SCHREIBKULTUR

Wieso sollte jemand das Schreiben aufgeben um der Bilder willen? Wieso sollten tönende oder bewegte Bilder mehr wert sein als stumme und unbewegte? Wieso sollten gesungene oder getanzte Vorstellungen lebendiger sein als geschriebene? Was durch alle Sinne geht, das geht – wohin? Es geht dahin – und dorthin; es beeindruckt mich tief oder auch nicht, es verpufft. Ich kann mir einen Film zehnmal hintereinander ansehen, ich kann ihn Bild für Bild analysieren, er bleibt ein Film oder er verwandelt sich in eine Folge von Einzelbildern. Wenn ich ein Musikstück höre, habe ich mehr davon, als wenn ich die Partitur lese?
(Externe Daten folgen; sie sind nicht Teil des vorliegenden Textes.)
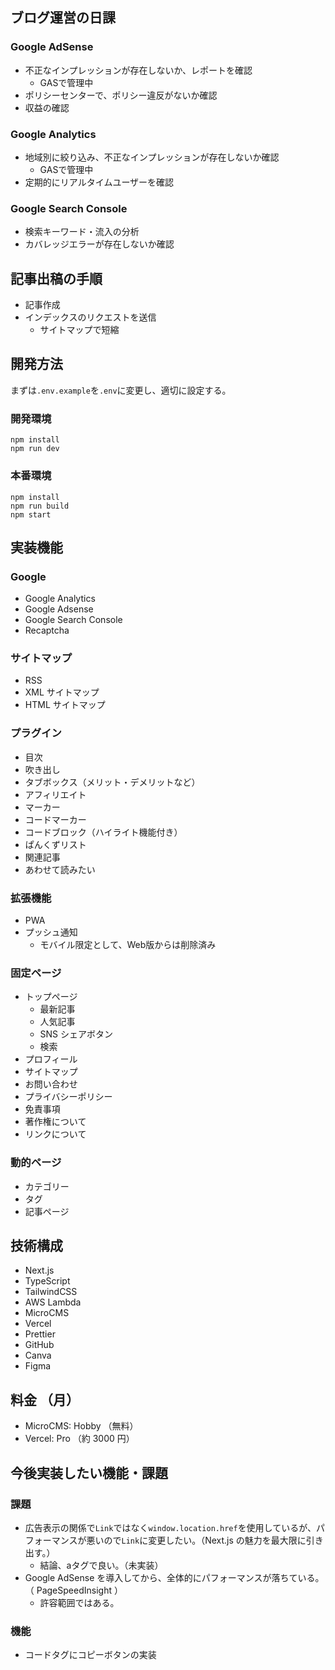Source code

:## ブログ運営の日課

### Google AdSense

- 不正なインプレッションが存在しないか、レポートを確認
  - GASで管理中
- ポリシーセンターで、ポリシー違反がないか確認
- 収益の確認

### Google Analytics

- 地域別に絞り込み、不正なインプレッションが存在しないか確認
  - GASで管理中
- 定期的にリアルタイムユーザーを確認

### Google Search Console

- 検索キーワード・流入の分析
- カバレッジエラーが存在しないか確認

## 記事出稿の手順

- 記事作成
- インデックスのリクエストを送信
  - サイトマップで短縮

## 開発方法

まずは`.env.example`を`.env`に変更し、適切に設定する。

### 開発環境

```
npm install
npm run dev
```

### 本番環境

```
npm install
npm run build
npm start
```

## 実装機能

### Google

- Google Analytics
- Google Adsense
- Google Search Console
- Recaptcha

### サイトマップ

- RSS
- XML サイトマップ
- HTML サイトマップ

### プラグイン

- 目次
- 吹き出し
- タブボックス（メリット・デメリットなど）
- アフィリエイト
- マーカー
- コードマーカー
- コードブロック（ハイライト機能付き）
- ぱんくずリスト
- 関連記事
- あわせて読みたい

### 拡張機能

- PWA
- プッシュ通知
  - モバイル限定として、Web版からは削除済み

### 固定ページ

- トップページ
  - 最新記事
  - 人気記事
  - SNS シェアボタン
  - 検索
- プロフィール
- サイトマップ
- お問い合わせ
- プライバシーポリシー
- 免責事項
- 著作権について
- リンクについて

### 動的ページ

- カテゴリー
- タグ
- 記事ページ

## 技術構成

- Next.js
- TypeScript
- TailwindCSS
- AWS Lambda
- MicroCMS
- Vercel
- Prettier
- GitHub
- Canva
- Figma

## 料金 （月）

- MicroCMS: Hobby （無料）
- Vercel: Pro （約 3000 円）

## 今後実装したい機能・課題

### 課題

- 広告表示の関係で`Link`ではなく`window.location.href`を使用しているが、パフォーマンスが悪いので`Link`に変更したい。（Next.js の魅力を最大限に引き出す。）
  - 結論、aタグで良い。（未実装）
- Google AdSense を導入してから、全体的にパフォーマンスが落ちている。（ PageSpeedInsight ）
  - 許容範囲ではある。

### 機能

- コードタグにコピーボタンの実装
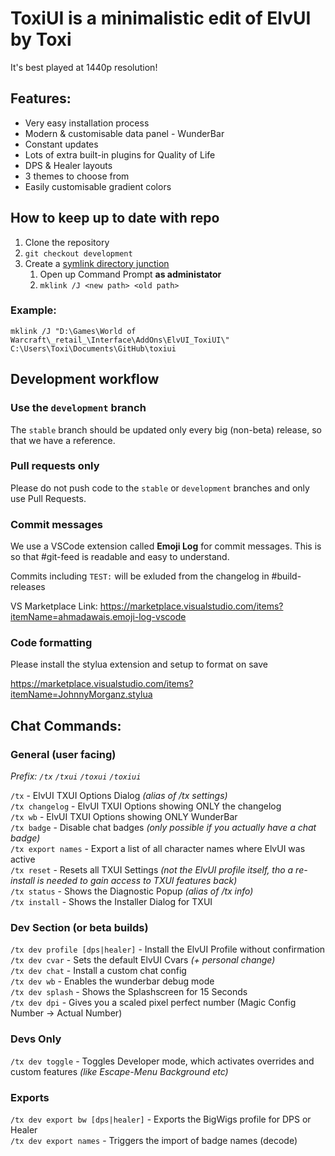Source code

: # ToxiUI is a minimalistic edit of ElvUI by Toxi

It's best played at 1440p resolution!

## Features:

- Very easy installation process
- Modern & customisable data panel - WunderBar
- Constant updates
- Lots of extra built-in plugins for Quality of Life
- DPS & Healer layouts
- 3 themes to choose from
- Easily customisable gradient colors

## How to keep up to date with repo
1. Clone the repository
2. `git checkout development`
3. Create a [symlink directory junction](https://www.howtogeek.com/howto/16226/complete-guide-to-symbolic-links-symlinks-on-windows-or-linux/)
    1. Open up Command Prompt **as administator**
    2. `mklink /J <new path> <old path>`

### Example:
```
mklink /J "D:\Games\World of Warcraft\_retail_\Interface\AddOns\ElvUI_ToxiUI\" C:\Users\Toxi\Documents\GitHub\toxiui
```


## Development workflow
### Use the `development` branch
The `stable` branch should be updated only every big (non-beta) release, so that we have a reference.

### Pull requests only
Please do not push code to the `stable` or `development` branches and only use Pull Requests.

### Commit messages
We use a VSCode extension called **Emoji Log** for commit messages.
This is so that #git-feed is readable and easy to understand.

Commits including `TEST:` will be exluded from the changelog in #build-releases

VS Marketplace Link: https://marketplace.visualstudio.com/items?itemName=ahmadawais.emoji-log-vscode

### Code formatting
Please install the stylua extension and setup to format on save

https://marketplace.visualstudio.com/items?itemName=JohnnyMorganz.stylua

## Chat Commands:

### General (user facing)

_Prefix: `/tx` `/txui` `/toxui` `/toxiui`_

`/tx` - ElvUI TXUI Options Dialog _(alias of /tx settings)_<br>
`/tx changelog` - ElvUI TXUI Options showing ONLY the changelog<br>
`/tx wb` - ElvUI TXUI Options showing ONLY WunderBar<br>
`/tx badge` - Disable chat badges _(only possible if you actually have a chat badge)_<br>
`/tx export names` - Export a list of all character names where ElvUI was active<br>
`/tx reset` - Resets all TXUI Settings _(not the ElvUI profile itself, tho a re-install is needed to gain access to TXUI features back)_<br>
`/tx status` - Shows the Diagnostic Popup _(alias of /tx info)_<br>
`/tx install` - Shows the Installer Dialog for TXUI

### Dev Section (or beta builds)

`/tx dev profile [dps|healer]` - Install the ElvUI Profile without confirmation<br>
`/tx dev cvar` - Sets the default ElvUI Cvars _(+ personal change)_<br>
`/tx dev chat` - Install a custom chat config<br>
`/tx dev wb` - Enables the wunderbar debug mode<br>
`/tx dev splash` - Shows the Splashscreen for 15 Seconds<br>
`/tx dev dpi` - Gives you a scaled pixel perfect number (Magic Config Number -> Actual Number)

### Devs Only

`/tx dev toggle` - Toggles Developer mode, which activates overrides and custom features _(like Escape-Menu Background etc)_<br>

### Exports

`/tx dev export bw [dps|healer]` - Exports the BigWigs profile for DPS or Healer<br>
`/tx dev export names` - Triggers the import of badge names (decode)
Das ist keine Frage des Standpunkts, das ist eine Frage an den, der ich bin. Dieses ganze Mehr oder Weniger ist eine abgedroschene Sache. Die Schrift – wie das einzelne Bild – enthält ein Angebot, das von jeder Aufführung kassiert wird: es lässt Zeit. Es lässt, sollte ich ergänzend hinzufügen, alle Zeit. Es belässt mich in meiner Zeit. Was bedeutet das? Es bedeutet, es überlässt mich meinen Gedanken. Diese Gedanken mögen durch das Gelesene oder Gesehene induziert sein, aber es sind meine Gedanken, es sind Gedanken in der Ordnung meiner Gedanken. Sie sind es, weil und sofern man mir Zeit lässt. Im Lesen schließt sich die Wunde Wahrnehmung, die von jeder ›Aufführung‹ klaffend offen gehalten wird.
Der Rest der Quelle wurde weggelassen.